Typically, these are managed with the SLURM workload manager, which provides a framework for job scheduling and resource allocation. In essence, it coordinates “supply and demand” in the cluster, in an efficient way.
As working on a HPC is not something that I do everyday,
here are a few tips that I keep re-discovering:
First, start with a small sample on your local machine. Hash out all the bugs, make sure your script is clean, simple, and it works.
Create a template job script that includes the parameters you need to edit, as well as an outline of how to execute your computer code.
For example, you want to load modules, activate environments, and print out the date-time when you start the execution of the script.
It could look something like this:
#!/bin/bash
#SBATCH --job-name=my_r_job
#SBATCH --output=output.txt
#SBATCH --error=error.txt
#SBATCH --nodes=1
#SBATCH --ntasks-per-node=1
#SBATCH --cpus-per-task=4
#SBATCH --mem-per-cpu=2G
#SBATCH --time=02:00:00
# Load required modules
module load R
# Run R script
Rscript my_script.R
Set up shortcuts for connecting to the cluster, downloading files, uploading files, and, most importantly, updating your code.

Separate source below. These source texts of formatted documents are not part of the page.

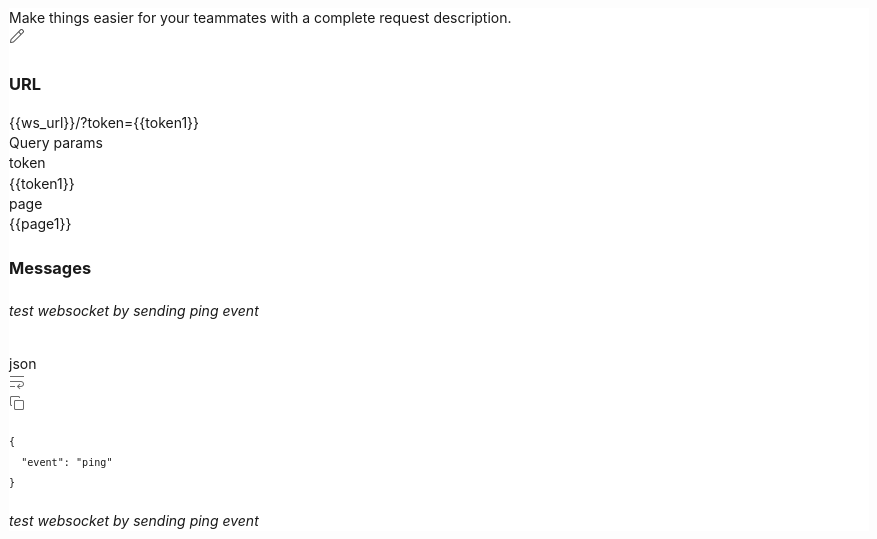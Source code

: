 <div class="websocket-request-documentation"><div class="websocket-request-documentation__body"><div class="websocket-request-description" tabindex="-1"><div><div class="description-preview description-preview--editable"><div class="description-preview__placeholder">Make things easier for your teammates with a complete request description.</div><div class="description-preview__edit-icon"><i color="content-color-secondary" class="IconWrapper__IconContainer-gnjn48-0 ehfIgk" title=""><svg width="16" height="16" viewBox="0 0 16 16" fill="none" xmlns="http://www.w3.org/2000/svg"><path fill-rule="evenodd" clip-rule="evenodd" d="M13.5592 1.35352C12.9734 0.767737 12.0237 0.767739 11.4379 1.35352L1.64502 11.1464C1.57133 11.2201 1.5225 11.315 1.50537 11.4178L1.02839 14.2797C0.960706 14.6858 1.31277 15.0378 1.71886 14.9702L4.58077 14.4932C4.68356 14.476 4.77843 14.4272 4.85212 14.3535L14.645 4.56063C15.2308 3.97484 15.2308 3.0251 14.645 2.43931L13.5592 1.35352ZM12.145 2.06063C12.3403 1.86537 12.6569 1.86537 12.8521 2.06063L13.9379 3.14642C14.1332 3.34168 14.1332 3.65826 13.9379 3.85352L12.1057 5.68576L10.3128 3.89287L12.145 2.06063ZM9.60568 4.59997L2.46542 11.7402L2.10685 13.8917L4.25832 13.5331L11.3986 6.39287L9.60568 4.59997Z" fill="#4F4F4F"></path></svg></i></div></div></div></div><div class="websocket-request-documentation__body__url"><h3 color="" class="Heading__StyledHeading-sc-137awpp-0 drzSaV" data-aether-id="aether-heading" data-testid="aether-heading" data-click="">URL</h3><div class="request-documentation--url"><div class="request-url">{{ws_url}}/?token={{token1}}</div></div></div><div class="request-items-table"><div class="title">Query params</div><div class="request-item-row"><div class="item-key">token</div><div class="item-value"><div>{{token1}}</div></div></div><div class="request-item-row"><div class="item-key">page</div><div class="item-value"><div>{{page1}}</div></div></div></div><div class="raw-websocket-messages-documentation"><h3 color="content-color-primary" class="Heading__StyledHeading-sc-137awpp-0 fGxmQO" data-aether-id="aether-heading" data-testid="aether-heading" data-click="">Messages</h3><div class="raw-websocket-messages-documentation__item"><h6 color="content-color-primary" class="Heading__StyledHeading-sc-137awpp-0 iggRZY" data-aether-id="aether-heading" data-testid="aether-heading" data-click="">test websocket by sending ping event</h6><div class="highlighted-code highlighted-code--documentation" data-testid="enhanced-code"><div class="highlighted-code__config-container"><div class="highlighted-code__language-label">json</div><div class="highlighted-code__spacer"></div><div class="btn btn-tertiary highlighted-code__config-button" tabindex="0"><i color="content-color-primary" class="IconWrapper__IconContainer-gnjn48-0 hdXYUD" title=""><svg width="16" height="16" viewBox="0 0 16 16" fill="none" xmlns="http://www.w3.org/2000/svg"><path d="M15 3H1V2H15V3Z" fill="#6B6B6B"></path><path d="M12 8H1V7H12C13.6569 7 15 8.34315 15 10C15 11.6569 13.6569 13 12 13H9.70712L11.3536 14.6464L10.6465 15.3536L7.79291 12.5L10.6465 9.64645L11.3536 10.3536L9.70712 12H12C13.1046 12 14 11.1046 14 10C14 8.89543 13.1046 8 12 8Z" fill="#6B6B6B"></path><path d="M1 13H6V12H1V13Z" fill="#6B6B6B"></path></svg></i></div><div class="btn btn-tertiary highlighted-code__config-button" tabindex="0"><i class="IconWrapper__IconContainer-gnjn48-0 gkhcSN code-copy" title=""><svg width="16" height="16" viewBox="0 0 16 16" fill="none" xmlns="http://www.w3.org/2000/svg"><path d="M2 9.5C2 9.77614 2.22386 10 2.5 10H3V11H2.5C1.67157 11 1 10.3284 1 9.5V2.5C1 1.67157 1.67157 1 2.5 1H9.5C10.3284 1 11 1.67157 11 2.5V3H10V2.5C10 2.22386 9.77614 2 9.5 2H2.5C2.22386 2 2 2.22386 2 2.5V9.5Z" fill="#6B6B6B"></path><path fill-rule="evenodd" clip-rule="evenodd" d="M6.5 5C5.67157 5 5 5.67157 5 6.5V13.5C5 14.3284 5.67157 15 6.5 15H13.5C14.3284 15 15 14.3284 15 13.5V6.5C15 5.67157 14.3284 5 13.5 5H6.5ZM6 6.5C6 6.22386 6.22386 6 6.5 6H13.5C13.7761 6 14 6.22386 14 6.5V13.5C14 13.7761 13.7761 14 13.5 14H6.5C6.22386 14 6 13.7761 6 13.5V6.5Z" fill="#6B6B6B"></path></svg></i></div></div><pre class="highlighted-code__code-container json"><code class="highlighted-code__code"><code class="syntax-highlighted-code"><span><span class="mtk12">{</span></span><br><span><span class="mtk1">&nbsp;&nbsp;</span><span class="mtk5">"event"</span><span class="mtk12">:</span><span class="mtk1">&nbsp;</span><span class="mtk6">"ping"</span></span><br><span><span class="mtk12">}</span></span><br></code></code></pre></div></div><div class="raw-websocket-messages-documentation__item"><h6 color="content-color-primary" class="Heading__StyledHeading-sc-137awpp-0 iggRZY" data-aether-id="aether-heading" data-testid="aether-heading" data-click="">test websocket by sending ping event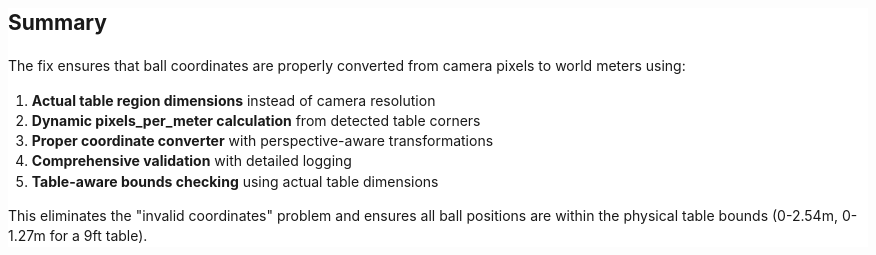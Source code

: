 ## Summary

The fix ensures that ball coordinates are properly converted from camera pixels to world meters using:

1. **Actual table region dimensions** instead of camera resolution
2. **Dynamic pixels_per_meter calculation** from detected table corners
3. **Proper coordinate converter** with perspective-aware transformations
4. **Comprehensive validation** with detailed logging
5. **Table-aware bounds checking** using actual table dimensions

This eliminates the "invalid coordinates" problem and ensures all ball positions are within the physical table bounds (0-2.54m, 0-1.27m for a 9ft table).
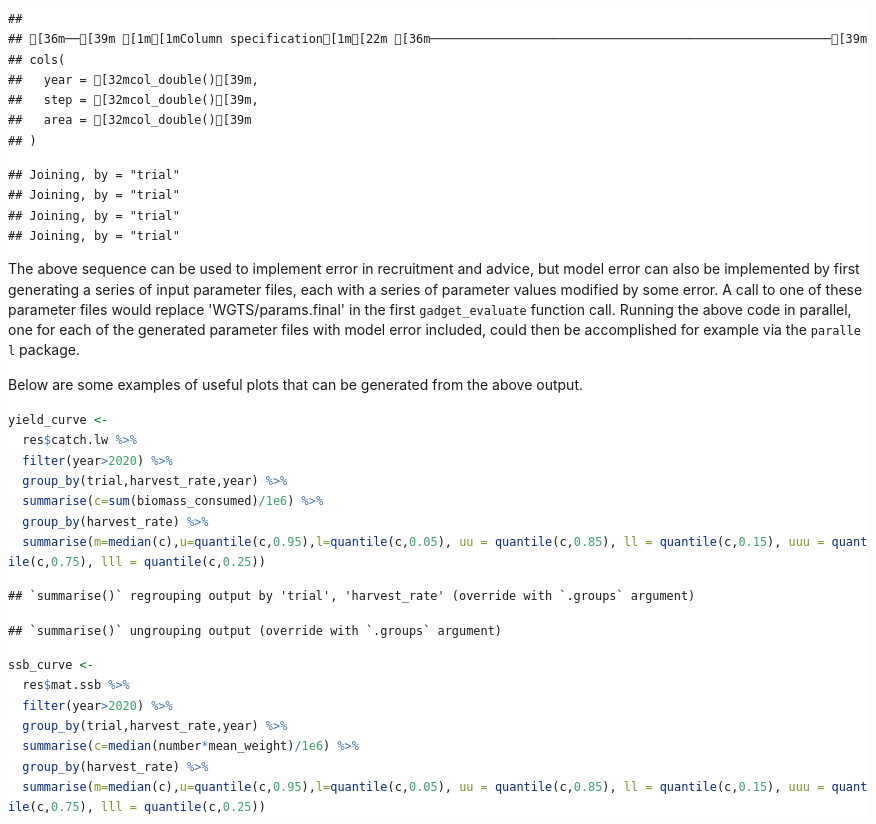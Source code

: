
 ```
## 
## [36m──[39m [1m[1mColumn specification[1m[22m [36m────────────────────────────────────────────────────────[39m
## cols(
##   year = [32mcol_double()[39m,
##   step = [32mcol_double()[39m,
##   area = [32mcol_double()[39m
## )
```

```
## Joining, by = "trial"
## Joining, by = "trial"
## Joining, by = "trial"
## Joining, by = "trial"
```

The above sequence can be used to implement error in recruitment and advice, but model error can also be implemented by first generating a series of input parameter files, each with a series of parameter values modified by some error. A call to one of these parameter files would replace 'WGTS/params.final' in the first `gadget_evaluate` function call. Running the above code in parallel, one for each of the generated parameter files with model error included, could then be accomplished for example via the `parallel` package.

Below are some examples of useful plots that can be generated from the above output.



```r
yield_curve <-
  res$catch.lw %>%
  filter(year>2020) %>%
  group_by(trial,harvest_rate,year) %>%
  summarise(c=sum(biomass_consumed)/1e6) %>%
  group_by(harvest_rate) %>%
  summarise(m=median(c),u=quantile(c,0.95),l=quantile(c,0.05), uu = quantile(c,0.85), ll = quantile(c,0.15), uuu = quantile(c,0.75), lll = quantile(c,0.25))
```

```
## `summarise()` regrouping output by 'trial', 'harvest_rate' (override with `.groups` argument)
```

```
## `summarise()` ungrouping output (override with `.groups` argument)
```

```r
ssb_curve <-
  res$mat.ssb %>%
  filter(year>2020) %>%
  group_by(trial,harvest_rate,year) %>%
  summarise(c=median(number*mean_weight)/1e6) %>%
  group_by(harvest_rate) %>%
  summarise(m=median(c),u=quantile(c,0.95),l=quantile(c,0.05), uu = quantile(c,0.85), ll = quantile(c,0.15), uuu = quantile(c,0.75), lll = quantile(c,0.25))
```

When you have these shortcuts, you don’t even need to connect your IDE to the cluster (albeit a great idea), but you can simply edit your code locally, save it, and execute the shortcut to update your code. Trust me, you will use this over and over again.
Filter the system messages of the cluster into a separate folder in your email inbox. You will get a lot of them.
scp
is your friend, as it helps you to upload and download files and folder easily.
There might only be different versions of your programming language available on the cluster. Prepare yourself for some issues with package compatibilities.
There will be tiny issues: For example, I noticed that, when calling R
from the terminal, it matters whether you have an .r
or .R
file.
Consider removing intermediary data objects to save RAM.
Streamline your code.
Consider creating a logger, such that you can monitor the progress better. You will need it. Also, print out the resources used by the system at intermediate steps in the program. This will be very helpful with debugging.
Submit the script using the sbatch
command to add your job to the queue and allocate necessary resources. Monitor the job status with squeue
to see the queue.
By following this workflow, you can efficiently submit and monitor your jobs, retrieve output, and identify and resolve any issues that may arise.